Сидит спиной к двери, но узнаю сразу. Форма головы. Линия плеч. Манера держать спину — идеально прямо, как танцор или воин.
Медленно поворачивается.
Сердце проваливается куда-то в живот, потом в колени, потом вообще исчезает.
Тот самый мужчина. Из борделя. Который дал монету. Который пил кровь Наны. Который превратился в существо с красными глазами.
Но сейчас он просто красив. Нет — красота слишком простое слово. Он совершенен, как статуя будды в главном храме. Как первый снег на горе Фудзи. Как смерть в шелковом кимоно.
Лицо все то же — вырезанное из слоновой кости. Или из лунного света. Скулы острые, можно порезаться взглядом. Глаза темные, но в глубине — красные искры? Или свеча отражается? Ресницы длинные, густые — тени на щеках, как веера.
Губы. Эти губы видела на шее Наны. Розовые. Полные. Верхняя с идеальным изгибом, как лук для стрельбы. Нижняя чуть полнее — хочется коснуться, проверить, настоящая ли.

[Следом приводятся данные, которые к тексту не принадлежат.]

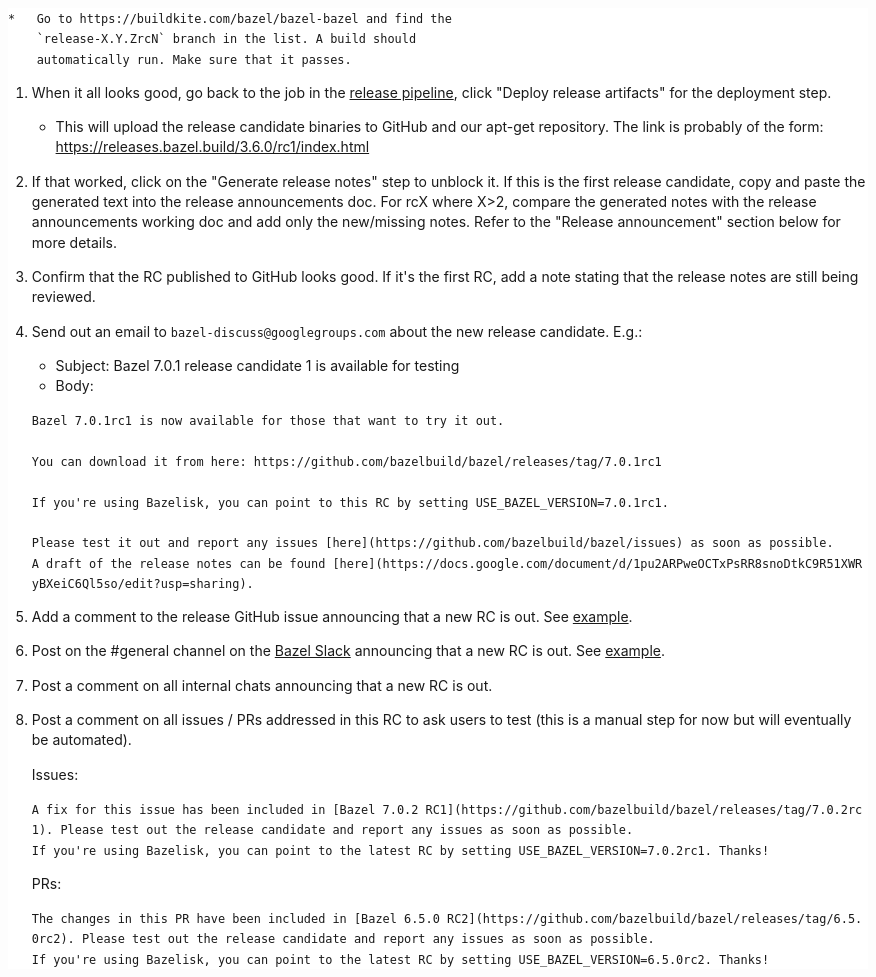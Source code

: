     *   Go to https://buildkite.com/bazel/bazel-bazel and find the
        `release-X.Y.ZrcN` branch in the list. A build should
        automatically run. Make sure that it passes.

1.  When it all looks good, go back to the job in the
    [release pipeline](https://buildkite.com/bazel-trusted/bazel-release/builds),
    click "Deploy release artifacts" for the deployment step.

    *   This will upload the release candidate binaries to GitHub and our
        apt-get repository. The link is probably of the form:
        https://releases.bazel.build/3.6.0/rc1/index.html
        
1.  If that worked, click on the "Generate release notes" step to unblock it. If this is the first release candidate, copy and paste the generated text into the release announcements doc. For rcX where X>2, compare the generated notes with the release announcements working doc and add only the new/missing notes. Refer to the "Release announcement" section below for more details.

1. Confirm that the RC published to GitHub looks good. If it's the first RC, add a note stating that the release notes are still being reviewed.

1.  Send out an email to `bazel-discuss@googlegroups.com` about the new release candidate. E.g.:
    *   Subject: Bazel 7.0.1 release candidate 1 is available for testing
    *   Body:
    ```
    Bazel 7.0.1rc1 is now available for those that want to try it out.

    You can download it from here: https://github.com/bazelbuild/bazel/releases/tag/7.0.1rc1

    If you're using Bazelisk, you can point to this RC by setting USE_BAZEL_VERSION=7.0.1rc1.
    
    Please test it out and report any issues [here](https://github.com/bazelbuild/bazel/issues) as soon as possible.
    A draft of the release notes can be found [here](https://docs.google.com/document/d/1pu2ARPweOCTxPsRR8snoDtkC9R51XWRyBXeiC6Ql5so/edit?usp=sharing).
    ```

1.  Add a comment to the release GitHub issue announcing that a new RC is out. See [example](https://github.com/bazelbuild/bazel/issues/20470#issuecomment-1889975586).

1.  Post on the #general channel on the [Bazel Slack](https://bazelbuild.slack.com/) announcing that a new RC is out. See [example](https://bazelbuild.slack.com/archives/CA31HN1T3/p1705095377557259).

1. Post a comment on all internal chats announcing that a new RC is out. 

1.  Post a comment on all issues / PRs addressed in this RC to ask users to test (this is a manual step for now but will eventually be automated).

    Issues:   
      ```
      A fix for this issue has been included in [Bazel 7.0.2 RC1](https://github.com/bazelbuild/bazel/releases/tag/7.0.2rc1). Please test out the release candidate and report any issues as soon as possible.
    If you're using Bazelisk, you can point to the latest RC by setting USE_BAZEL_VERSION=7.0.2rc1. Thanks!
      ```
    PRs: 
      ```
      The changes in this PR have been included in [Bazel 6.5.0 RC2](https://github.com/bazelbuild/bazel/releases/tag/6.5.0rc2). Please test out the release candidate and report any issues as soon as possible.
    If you're using Bazelisk, you can point to the latest RC by setting USE_BAZEL_VERSION=6.5.0rc2. Thanks!
      ```
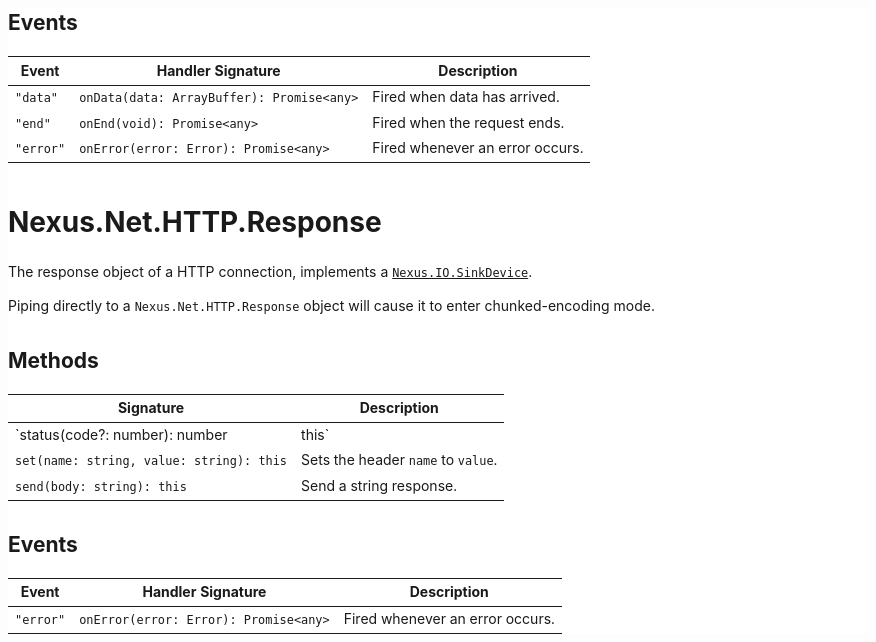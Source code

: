 ## Events

| Event | Handler Signature | Description |
|----------| ----------- | ---- |
| `"data"` | `onData(data: ArrayBuffer): Promise<any>` | Fired when data has arrived.
| `"end"` | `onEnd(void): Promise<any>` | Fired when the request ends.
| `"error"` | `onError(error: Error): Promise<any>` | Fired whenever an error occurs.

# Nexus.Net.HTTP.Response

The response object of a HTTP connection, implements a [`Nexus.IO.SinkDevice`](io.md#nexusiosinkdevice).

Piping directly to a `Nexus.Net.HTTP.Response` object will cause it to enter chunked-encoding mode.

## Methods

| Signature | Description |
|----------| ----------- |
| `status(code?: number): number|this` | Set the status code to `code`, returning `this`. If `code` is not passed, returns the current status code. |
| `set(name: string, value: string): this` | Sets the header `name` to `value`.
| `send(body: string): this` | Send a string response.

## Events

| Event | Handler Signature | Description |
|----------| ----------- | ---- |
| `"error"` | `onError(error: Error): Promise<any>` | Fired whenever an error occurs.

Волосы распущены — против всех правил для мужчины. Черные, блестящие, как вороново крыло. Доходят до плеч. Одна прядь падает на глаза — он откидывает её движением, от которого перехватывает дыхание.
На нем простое черное кимоно. Без украшений. Но ткань дорогая — шелк струится, как черная вода. Ворот приоткрыт — вижу ключицы, изгиб шеи. Кожа бледная, гладкая. Слишком гладкая для мужчины. Как будто он сделан из другого материала, чем обычные люди.
Встает. Плавно, как дым поднимается. Высокий — я должна задрать голову, чтобы смотреть в лицо.
— Нана, — говорит он.
Голос. Этот голос вчера шептал что-то Нане перед смертью. Низкий, бархатный, с легкой хрипотцой. Голос, от которого мурашки бегут по спине — то ли от страха, то ли от чего-то другого.
Делает шаг ко мне.
Я отступаю. Спиной упираюсь в дверь. Закрыта. Когда успела закрыться?
Он усмехается. Уголок губ приподнимается — минимальное движение, но меняет все лицо. Из совершенного становится опасным.
— Боишься? — спрашивает. Еще шаг. — Правильно боишься.